2021 has been a year where many things have happened very quickly at Damavis. In this last post before the arrival of 2022, we will make a summary of the contents published in our blog throughout all these months.
Damavis Blog contents in the first half of the year
In January we saw how we can approach projects of optimization of purchase / sale rules, fleet fuel savings, distribution of goods or optimization of warehouse space, showing a simple example of route optimization with graphs.
We also released under free license our Pentaho PDI Plugin for Airflow, with which many companies can orchestrate their batch data flows from Airflow.
In February we showed how to take the first steps with PySpark and PyCharm. We saw an interesting introduction to Apache Hadoop and the steps to set up a local node to do your first tests. We did a deployment of CeleryExecutor in Kubernetes, on Airflow. And we dealt with old versions of code, explaining how to perform a Cross Compilation in Java.
In March we got down to work with an introduction to Apache Yarn, taking advantage of the knowledge already explained in the previous month. We reviewed Clean Code best practices with Alpakka Kafka with an Akka Stream example. We also touched on the topic of databases, explaining the Aggregation Pipelines in MongoDB. And we delve into the world of neural networks with the mathematical definition of a simple perceptron.

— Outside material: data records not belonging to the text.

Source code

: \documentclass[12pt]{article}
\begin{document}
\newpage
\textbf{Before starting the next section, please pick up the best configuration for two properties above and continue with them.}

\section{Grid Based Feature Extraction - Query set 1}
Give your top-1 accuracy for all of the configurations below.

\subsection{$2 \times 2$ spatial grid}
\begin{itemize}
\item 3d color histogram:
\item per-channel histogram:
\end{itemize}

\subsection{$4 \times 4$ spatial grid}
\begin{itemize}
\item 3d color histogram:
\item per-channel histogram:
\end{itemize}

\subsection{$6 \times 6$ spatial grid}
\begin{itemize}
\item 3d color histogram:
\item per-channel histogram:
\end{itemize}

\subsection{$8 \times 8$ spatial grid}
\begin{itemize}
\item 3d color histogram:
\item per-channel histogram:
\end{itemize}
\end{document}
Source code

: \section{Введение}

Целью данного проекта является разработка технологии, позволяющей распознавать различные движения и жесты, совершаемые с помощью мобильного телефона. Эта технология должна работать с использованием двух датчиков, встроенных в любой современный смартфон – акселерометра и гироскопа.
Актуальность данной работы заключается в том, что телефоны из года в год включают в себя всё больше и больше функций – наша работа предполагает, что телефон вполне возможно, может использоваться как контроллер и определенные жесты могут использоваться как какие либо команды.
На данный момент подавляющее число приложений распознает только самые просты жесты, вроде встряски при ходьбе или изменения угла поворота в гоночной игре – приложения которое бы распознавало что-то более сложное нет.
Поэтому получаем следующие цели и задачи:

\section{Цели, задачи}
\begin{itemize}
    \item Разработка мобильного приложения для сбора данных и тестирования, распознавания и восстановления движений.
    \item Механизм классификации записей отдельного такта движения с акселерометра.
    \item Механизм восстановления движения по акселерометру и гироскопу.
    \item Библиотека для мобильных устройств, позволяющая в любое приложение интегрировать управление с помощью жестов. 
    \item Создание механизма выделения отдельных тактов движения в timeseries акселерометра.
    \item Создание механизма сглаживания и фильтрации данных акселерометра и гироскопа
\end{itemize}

As April arrived we discussed the first steps of Apache Yarn customization. We went into the world of price change Survival Analysis and how this process can bring a lot of value in caching systems. We put on the table why we believe a Data Scientist should learn about Data Engineering. And with what we learned during the previous month, we made a Python implementation of a Simple Perceptron.
During May we performed an Advanced Airflow exercise, dealing with dependencies between tasks and Cross-Dag sensors. We delved into the exciting world of Demand Forecasting and Dynamic Pricing. We reviewed an example of Dynamic Programming working with the Fibonacci series. And we saw how and when to avoid using UDFs in Apache Spark.

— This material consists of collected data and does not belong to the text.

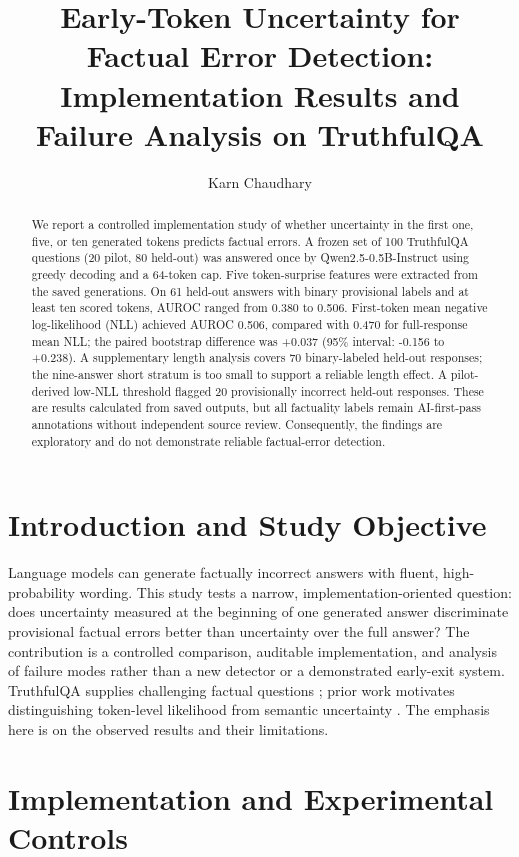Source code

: \documentclass[runningheads]{llncs}
\title{Early-Token Uncertainty for Factual Error Detection: Implementation Results and Failure Analysis on TruthfulQA}
\author{Karn Chaudhary}\authorrunning{K. Chaudhary}
\institute{Indian Institute of Information Technology Allahabad (IIIT Allahabad)\\Prayagraj, Uttar Pradesh, India}
\begin{document}
\maketitle
\begin{abstract}
We report a controlled implementation study of whether uncertainty in the first one, five, or ten generated tokens predicts factual errors. A frozen set of 100 TruthfulQA questions (20 pilot, 80 held-out) was answered once by Qwen2.5-0.5B-Instruct using greedy decoding and a 64-token cap. Five token-surprise features were extracted from the saved generations. On 61 held-out answers with binary provisional labels and at least ten scored tokens, AUROC ranged from 0.380 to 0.506. First-token mean negative log-likelihood (NLL) achieved AUROC 0.506, compared with 0.470 for full-response mean NLL; the paired bootstrap difference was +0.037 (95\% interval: -0.156 to +0.238). A supplementary length analysis covers 70 binary-labeled held-out responses; the nine-answer short stratum is too small to support a reliable length effect. A pilot-derived low-NLL threshold flagged 20 provisionally incorrect held-out responses. These are results calculated from saved outputs, but all factuality labels remain AI-first-pass annotations without independent source review. Consequently, the findings are exploratory and do not demonstrate reliable factual-error detection.
\end{abstract}
\section{Introduction and Study Objective}
Language models can generate factually incorrect answers with fluent, high-probability wording. This study tests a narrow, implementation-oriented question: does uncertainty measured at the beginning of one generated answer discriminate provisional factual errors better than uncertainty over the full answer? The contribution is a controlled comparison, auditable implementation, and analysis of failure modes rather than a new detector or a demonstrated early-exit system. TruthfulQA supplies challenging factual questions \cite{lin2022}; prior work motivates distinguishing token-level likelihood from semantic uncertainty \cite{kuhn2023,farquhar2024,manakul2023}. The emphasis here is on the observed results and their limitations.
\section{Implementation and Experimental Controls}
\end{document}
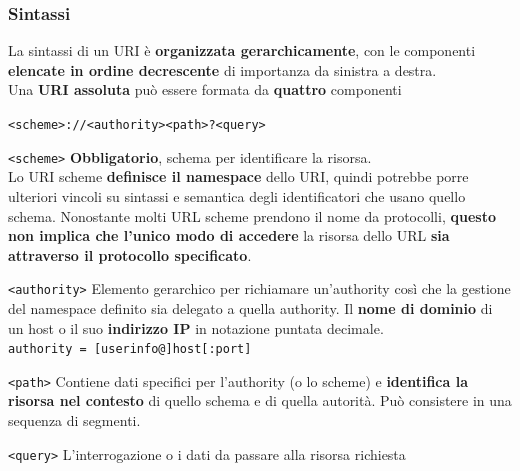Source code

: \documentclass[10pt]{article}
\begin{document}
\subsubsection{Sintassi}
La sintassi di un URI è \textbf{organizzata gerarchicamente}, con le componenti \textbf{elencate in ordine decrescente} di importanza da sinistra a destra.\\
Una \textbf{URI assoluta} può essere formata da \textbf{quattro} componenti\\
\begin{center}
\texttt{<scheme>://<authority><path>?<query>}
\end{center}
\begin{list}{}{}
\item \texttt{<scheme>} \textbf{Obbligatorio}, schema per identificare la risorsa.\\
Lo URI scheme \textbf{definisce il namespace} dello URI, quindi potrebbe porre ulteriori vincoli su sintassi e semantica degli identificatori che usano quello schema. Nonostante molti URL scheme prendono il nome da protocolli, \textbf{questo non implica che l'unico modo di accedere} la risorsa dello URL \textbf{sia attraverso il protocollo specificato}.
\item \texttt{<authority>} Elemento gerarchico per richiamare un'authority così che la gestione del namespace definito sia delegato a quella authority. Il \textbf{nome di dominio} di un host o il suo \textbf{indirizzo IP} in notazione puntata decimale.\\
\texttt{authority = [userinfo@]host[:port]}
\item \texttt{<path>} Contiene dati specifici per l’authority (o lo scheme) e \textbf{identifica la risorsa nel contesto} di quello schema e di quella autorità. Può consistere in una sequenza di segmenti.
\item \texttt{<query>} L'interrogazione o i dati da passare alla risorsa richiesta
\end{list}
\end{document}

June allowed us to talk about the use of Window in Apache Spark, looking at both analytical and aggregation functions that we can use with this interesting practice. And we published the definition of the problem of an optimal pricing system on a simple model of hotel demand.
Second half of 2021 in our Blog
In July and August we took a well-deserved vacation in the technical publications of the blog, but we returned to the load in September with the creation of a convolutional network with TensorFlow and we talked about the Top 4 Big Data and Artificial Intelligence projects in the tourism sector.

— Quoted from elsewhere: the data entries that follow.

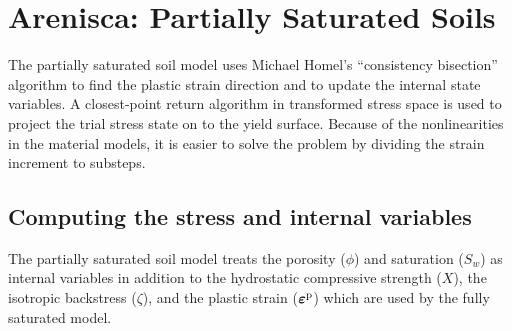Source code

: \chapter{Arenisca: Partially Saturated Soils}

The partially saturated soil model uses Michael Homel's ``consistency bisection'' algorithm 
to find the plastic strain direction and to update the internal state variables.  A closest-point
return algorithm in transformed stress space is used to project the trial stress state on to the
yield surface. 
Because of the nonlinearities in the material models, it is easier to solve the problem by 
dividing the strain increment to substeps.

\section{Computing the stress and internal variables}
The partially saturated soil model treats the porosity ($\phi$) and saturation ($S_w$) as internal 
variables in addition to the hydrostatic compressive strength ($X$), the isotropic backstress ($\zeta$), 
and the plastic strain ($\boldsymbol{\varepsilon}^{\text{p}}$) which are used by the fully saturated model.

During October we addressed topics such as SOLID principles with simple examples in Python and a mathematical introduction to PCA (principal component analysis).
Already in the run up to the end of the year during November, we looked at Pathways, Google’s new multisensory AI, and how these advances can bring a lot of value to the new AI projects we do. And we delved into the world of PCAs with a Python implementation.
And to close the year, in December we talked about convolutional neural networks, we saw how we can use collective intelligence to find short paths with an example of artificial ants. And we have seen how to use Apache Kafka and Apache Spark with Streaming technologies for Batch processing.
It is clear that during this 2021 the Damavis team has grown both in number and in the knowledge we acquire, so we use among other things this blog to share our experience and bring it closer to anyone who wants to get into the world of Big Data and Artificial Intelligence.